Im Besitz Schorsch Kirners befindet sich nämlich schon seit Jahrzehnten ein ganz besonderer Gegenstand: das Gewehr des Girgl Jennerwein. Kirners Taufpatin Anni Jennerwein pflegte zu ihren Lebzeiten Kontakte zum Wirtshaus „Hennerer“ in Schliersee, wo die Wildschützen damals ein- und ausgingen. Eines Tages überreichte sie ihrem damals noch jungen Patensohn einen vergilbten Zettel, auf dem ein alter Heustadl im Leitzachtal eingezeichnet war sowie der Hinweis auf einen dort vom Wildschütz Jennerwein versteckten Gegenstand auf einem Sims. Und tatsächlich: Kirner fand ein altes Gewehr. Nähere Details verschwieg die Taufpatin jedoch. Sie verriet lediglich, dass sie das Gewehr von der Hennerer Lisl bekommen habe.

Geboren wurde Georg Jennerwein im Jahr 1848 in Haid bei Holzkirchen als Sohn einer armen Magd. Als junger Mann nahm er am Frankreich-Feldzug 1870/71 teil und kehrte zusammen mit seinem damaligen Freund und späteren Mörder Joseph Pföderl unversehrt in die Heimat zurück.

Der Pföderl ‒ ein Mörder?

Was war der Pföderl für ein Geselle? Schorsch Kirner und Hias Krinner zufolge war er ein mittelmäßiger Holzfuhrknecht aus Bad Tölz. Am Leonharditag, dem 6. November 1876, besuchte er ein Tölzer Wirtshaus, um sich dort mit seiner Angebeteten, dem „Agerl“ von der Sigrizalm, zu treffen und ihr einen Heiratsantrag zu machen. Dummerweise tauchte auch der schneidige Georg Jennerwein dort auf und machte dem „Agerl“ ebenfalls schöne Augen. Es kam, wie es kommen musste: Das Agerl entschied sich für den feurigen Wildschütz und ließ den armen Pföderl links liegen.

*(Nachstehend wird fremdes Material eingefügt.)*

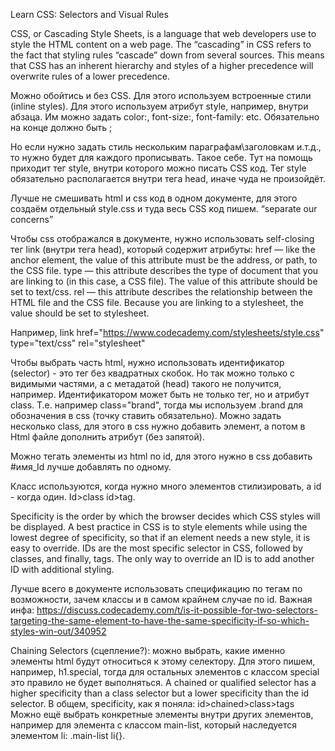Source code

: Learn CSS: Selectors and Visual Rules 

CSS, or Cascading Style Sheets, is a language that web developers use to style the HTML content on a web page. The “cascading” in CSS refers to the fact that styling rules “cascade” down from several sources. This means that CSS has an inherent hierarchy and styles of a higher precedence will overwrite rules of a lower precedence. 

Можно обойтись и без CSS. Для этого используем встроенные стили (inline styles). Для этого используем атрибут style, например, внутри абзаца. 
Им можно задать color:, font-size:, font-family: etc. Обязательно на конце должно быть ;

Но если нужно задать стиль нескольким параграфам\заголовкам и.т.д., то нужно будет для каждого прописывать. Такое себе.
Тут на помощь приходит тег style, внутри которого можно писать CSS код. Тег style обязательно располагается внутри тега head, иначе чуда не произойдёт. 

Лучше не смешивать html и css код в одном документе, для этого создаём отдельный style.css и туда весь CSS код пишем.  “separate our concerns”

Чтобы css отображался в документе, нужно использовать self-closing тег link (внутри тега head), который содержит атрибуты:
href — like the anchor element, the value of this attribute must be the address, or path, to the CSS file.
type — this attribute describes the type of document that you are linking to (in this case, a CSS file). The value of this attribute should be set to text/css.
rel — this attribute describes the relationship between the HTML file and the CSS file. Because you are linking to a stylesheet, the value should be set to stylesheet.

Например, link href="https://www.codecademy.com/stylesheets/style.css" type="text/css" rel="stylesheet"

Чтобы выбрать часть html, нужно использовать идентификатор (selector) - это тег без квадратных скобок. Но так можно только с видимыми частями, а с метадатой (head) такого не получится, например. 
Идентификатором может быть не только тег, но и атрибут class. Т.е. например class="brand", тогда мы используем .brand для обозначения в css (точку ставить обязательно). 
Можно задать несколько class, для этого в css нужно добавить элемент, а потом в Html файле дополнить атрибут (без запятой). 

Можно тегать элементы из html по id, для этого нужно в css добавить #имя_Id лучше добавлять по одному. 

Класс используются, когда нужно много элементов стилизировать, а id - когда один. Id>class id>tag. 

Specificity is the order by which the browser decides which CSS styles will be displayed. A best practice in CSS is to style elements while using the lowest degree of specificity, so that if an element needs a new style, it is easy to override. IDs are the most specific selector in CSS, followed by classes, and finally, tags. The only way to override an ID is to add another ID with additional styling. 

Лучше всего в документе использовать спецификацию по тегам по возможности, зачем классы и в самом крайнем случае по id.
Важная инфа: https://discuss.codecademy.com/t/is-it-possible-for-two-selectors-targeting-the-same-element-to-have-the-same-specificity-if-so-which-styles-win-out/340952

Chaining Selectors (сцепление?): можно выбрать, какие именно элементы html будут относиться к этому селектору. Для этого пишем, например, h1.special, тогда для остальных элементов с классом special это правило не будет выполняться. A chained or qualified selector has a higher specificity than a class selector but a lower specificity than the id selector. 
В общем, specificity, как я поняла: id>chained>class>tags
Можно ещё выбрать конкретные элементы внутри других элементов, например для элемента с классом main-list, который наследуется элементом li: .main-list li{}.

Ein Jahr später, Pföderl arbeitete inzwischen als Jagdgehilfe, erfuhr er, dass „sein Agerl“ ein Kind mit dem Erzfeind Jennerwein hatte und dieser immer noch als Wilderer in den heimischen Bergen sein Unwesen trieb. Pföderl schmiedete finstere Rachepläne und hoffte, den Girgl einmal auf frischer Tat zu ertappen. Die Wildschützen und Jäger trafen sich damals gern beim „Hennerer“ in Schliersee, der auch heute noch ein beliebtes Ausflugsziel am Fuße der Schlierseer Berge ist. Bei ihrem letzten Aufeinandertreffen provozierte Jennerwein den Pföderl auf unverschämte Art und gab damit dessen Wut neue Nahrung.

Einige Zeit nach diesem denkwürdigen Tag verschwand Georg Jennerwein spurlos.

Grausiger Fund am Peißenberg

Zwei Tage lang durchstreiften seine Kameraden die Berge rund um den Schliersee und gelangten schließlich in das Kühzagltal. Dort, am sogenannten Schwarzholzeck nahe der „Rinnerspitz“, fanden sie den toten Wildschütz. Die Verstümmelungen im Gesicht des Toten und seine seltsame Lage – er hielt sein Gewehr umklammert, und die rechte große Zehe klemmte am Abzugshahn – ließen zuerst einen Selbstmord vermuten. Doch den entscheidenden Hinweis auf einen heimtückischen Mord fand man rasch: ein Schussloch im Rücken. Man hatte Georg Jennerwein kaltblütig von hinten erschossen.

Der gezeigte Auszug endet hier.